(Saved data entries)
+-------+

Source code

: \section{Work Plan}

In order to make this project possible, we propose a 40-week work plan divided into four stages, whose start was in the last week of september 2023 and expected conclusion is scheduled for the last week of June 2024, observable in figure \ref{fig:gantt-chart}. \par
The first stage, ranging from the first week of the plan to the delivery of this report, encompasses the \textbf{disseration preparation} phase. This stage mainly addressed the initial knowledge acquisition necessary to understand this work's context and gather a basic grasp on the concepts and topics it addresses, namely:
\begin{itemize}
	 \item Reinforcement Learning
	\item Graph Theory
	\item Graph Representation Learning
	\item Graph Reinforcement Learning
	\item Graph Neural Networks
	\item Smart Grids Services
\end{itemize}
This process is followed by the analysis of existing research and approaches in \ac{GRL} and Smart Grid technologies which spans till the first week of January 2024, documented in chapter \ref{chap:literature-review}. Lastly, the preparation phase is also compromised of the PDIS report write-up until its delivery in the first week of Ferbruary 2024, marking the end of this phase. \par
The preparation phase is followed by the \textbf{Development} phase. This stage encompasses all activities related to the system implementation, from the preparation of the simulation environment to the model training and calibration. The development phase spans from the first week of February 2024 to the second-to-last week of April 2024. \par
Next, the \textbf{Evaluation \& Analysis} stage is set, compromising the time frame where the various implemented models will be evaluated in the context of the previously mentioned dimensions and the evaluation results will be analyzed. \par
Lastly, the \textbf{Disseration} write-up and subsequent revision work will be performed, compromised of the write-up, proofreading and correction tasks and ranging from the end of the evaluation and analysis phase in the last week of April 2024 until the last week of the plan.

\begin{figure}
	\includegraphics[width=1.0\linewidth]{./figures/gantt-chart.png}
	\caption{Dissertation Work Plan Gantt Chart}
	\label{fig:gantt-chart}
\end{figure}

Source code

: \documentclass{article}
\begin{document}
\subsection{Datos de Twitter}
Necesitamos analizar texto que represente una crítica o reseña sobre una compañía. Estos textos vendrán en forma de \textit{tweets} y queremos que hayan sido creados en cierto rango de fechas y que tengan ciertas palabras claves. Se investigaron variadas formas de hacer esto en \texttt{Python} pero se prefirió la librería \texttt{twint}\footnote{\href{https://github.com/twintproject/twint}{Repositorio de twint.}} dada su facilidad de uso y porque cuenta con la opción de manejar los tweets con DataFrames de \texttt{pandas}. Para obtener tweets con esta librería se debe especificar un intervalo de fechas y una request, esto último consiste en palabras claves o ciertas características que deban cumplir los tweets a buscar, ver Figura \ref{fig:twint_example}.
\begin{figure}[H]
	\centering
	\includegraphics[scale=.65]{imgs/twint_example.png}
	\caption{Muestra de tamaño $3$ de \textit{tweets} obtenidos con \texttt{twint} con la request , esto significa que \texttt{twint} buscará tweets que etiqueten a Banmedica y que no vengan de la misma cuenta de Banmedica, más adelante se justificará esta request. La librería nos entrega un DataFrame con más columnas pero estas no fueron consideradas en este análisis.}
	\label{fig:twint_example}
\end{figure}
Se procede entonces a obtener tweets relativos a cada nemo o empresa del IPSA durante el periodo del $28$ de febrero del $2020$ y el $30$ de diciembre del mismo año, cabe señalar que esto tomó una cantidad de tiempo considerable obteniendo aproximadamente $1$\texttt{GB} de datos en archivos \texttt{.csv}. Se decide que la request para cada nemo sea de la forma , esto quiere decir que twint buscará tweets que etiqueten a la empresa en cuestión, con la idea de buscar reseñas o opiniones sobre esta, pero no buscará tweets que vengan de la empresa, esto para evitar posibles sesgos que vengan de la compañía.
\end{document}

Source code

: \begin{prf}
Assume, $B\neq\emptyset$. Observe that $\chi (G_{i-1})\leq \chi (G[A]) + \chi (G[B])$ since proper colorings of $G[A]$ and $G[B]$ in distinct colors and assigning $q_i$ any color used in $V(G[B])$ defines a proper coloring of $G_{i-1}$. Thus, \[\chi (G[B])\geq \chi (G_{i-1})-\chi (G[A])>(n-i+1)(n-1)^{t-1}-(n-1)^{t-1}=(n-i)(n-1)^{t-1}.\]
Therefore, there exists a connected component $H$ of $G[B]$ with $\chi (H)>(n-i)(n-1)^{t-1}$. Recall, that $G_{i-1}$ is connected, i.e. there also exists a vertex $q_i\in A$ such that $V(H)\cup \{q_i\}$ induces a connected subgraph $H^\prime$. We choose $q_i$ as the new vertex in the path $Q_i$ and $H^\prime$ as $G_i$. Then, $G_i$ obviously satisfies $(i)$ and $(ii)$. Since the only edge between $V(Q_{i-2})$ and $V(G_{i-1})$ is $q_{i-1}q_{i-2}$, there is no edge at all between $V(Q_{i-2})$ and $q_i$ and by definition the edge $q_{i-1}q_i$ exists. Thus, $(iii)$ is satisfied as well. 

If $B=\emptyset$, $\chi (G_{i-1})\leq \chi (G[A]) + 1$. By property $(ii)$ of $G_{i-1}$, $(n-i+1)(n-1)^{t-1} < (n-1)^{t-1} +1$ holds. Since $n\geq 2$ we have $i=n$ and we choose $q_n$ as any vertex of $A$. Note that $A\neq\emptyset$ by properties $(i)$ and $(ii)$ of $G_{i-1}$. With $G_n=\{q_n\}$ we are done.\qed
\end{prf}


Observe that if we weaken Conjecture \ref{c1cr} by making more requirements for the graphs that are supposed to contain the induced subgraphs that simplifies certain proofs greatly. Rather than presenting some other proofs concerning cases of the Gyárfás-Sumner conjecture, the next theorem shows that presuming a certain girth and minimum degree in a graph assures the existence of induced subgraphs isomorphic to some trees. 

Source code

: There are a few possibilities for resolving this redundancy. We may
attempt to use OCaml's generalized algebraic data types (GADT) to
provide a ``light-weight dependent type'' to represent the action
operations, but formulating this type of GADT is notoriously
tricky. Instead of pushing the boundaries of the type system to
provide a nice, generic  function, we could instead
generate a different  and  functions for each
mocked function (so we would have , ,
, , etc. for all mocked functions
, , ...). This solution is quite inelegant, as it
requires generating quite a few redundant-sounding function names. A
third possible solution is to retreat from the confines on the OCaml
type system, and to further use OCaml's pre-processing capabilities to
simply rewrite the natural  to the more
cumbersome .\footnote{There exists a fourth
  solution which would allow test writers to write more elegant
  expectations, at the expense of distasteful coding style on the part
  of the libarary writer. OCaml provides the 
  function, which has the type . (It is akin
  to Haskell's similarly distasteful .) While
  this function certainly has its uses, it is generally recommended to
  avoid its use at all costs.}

+-------+

> [Activity]
Using the data above, say how many lines include "label". No other reply is needed.

> [Written solution]
2